▶ _Records for this exercise_
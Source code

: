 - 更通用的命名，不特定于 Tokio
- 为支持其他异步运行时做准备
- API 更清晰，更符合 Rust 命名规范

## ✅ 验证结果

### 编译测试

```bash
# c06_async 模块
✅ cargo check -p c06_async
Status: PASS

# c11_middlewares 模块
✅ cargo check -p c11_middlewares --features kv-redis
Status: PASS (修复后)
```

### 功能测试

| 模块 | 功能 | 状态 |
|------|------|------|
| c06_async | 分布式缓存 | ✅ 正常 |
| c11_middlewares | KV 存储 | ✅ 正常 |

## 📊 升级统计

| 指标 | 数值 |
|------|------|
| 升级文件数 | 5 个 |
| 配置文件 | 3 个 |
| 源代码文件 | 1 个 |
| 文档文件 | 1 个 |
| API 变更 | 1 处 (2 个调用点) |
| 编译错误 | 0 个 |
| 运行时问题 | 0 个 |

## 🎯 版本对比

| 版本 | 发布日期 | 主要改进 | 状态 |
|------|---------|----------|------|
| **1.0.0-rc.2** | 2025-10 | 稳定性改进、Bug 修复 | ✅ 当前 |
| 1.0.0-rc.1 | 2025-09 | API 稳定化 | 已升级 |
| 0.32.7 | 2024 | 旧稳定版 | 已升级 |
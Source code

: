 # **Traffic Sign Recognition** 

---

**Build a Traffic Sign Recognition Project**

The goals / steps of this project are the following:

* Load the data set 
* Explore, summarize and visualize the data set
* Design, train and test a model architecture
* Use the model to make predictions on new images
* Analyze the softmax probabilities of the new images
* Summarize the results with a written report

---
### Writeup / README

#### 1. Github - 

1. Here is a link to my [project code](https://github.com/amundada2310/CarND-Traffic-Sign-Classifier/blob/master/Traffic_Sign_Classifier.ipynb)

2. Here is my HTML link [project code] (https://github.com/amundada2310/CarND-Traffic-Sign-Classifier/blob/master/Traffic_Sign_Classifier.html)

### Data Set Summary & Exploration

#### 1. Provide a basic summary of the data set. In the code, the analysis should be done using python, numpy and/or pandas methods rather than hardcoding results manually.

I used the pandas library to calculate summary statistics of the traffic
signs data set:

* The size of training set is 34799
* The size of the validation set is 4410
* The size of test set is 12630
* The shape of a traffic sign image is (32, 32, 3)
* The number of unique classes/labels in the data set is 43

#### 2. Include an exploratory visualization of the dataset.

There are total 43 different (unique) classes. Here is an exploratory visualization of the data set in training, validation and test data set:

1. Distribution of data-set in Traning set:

▶ _Instructions to follow_
Using only the entries above, output the line with "稳定化 | 已升级 |", the line with "on new images", and all lines between them, exactly as they stand.

▶ _Finished task_
| 1.0.0-rc.1 | 2025-09 | API 稳定化 | 已升级 |
| 0.32.7 | 2024 | 旧稳定版 | 已升级 |
Source code

: # **Traffic Sign Recognition** 

---

**Build a Traffic Sign Recognition Project**

The goals / steps of this project are the following:

* Load the data set 
* Explore, summarize and visualize the data set
* Design, train and test a model architecture
* Use the model to make predictions on new images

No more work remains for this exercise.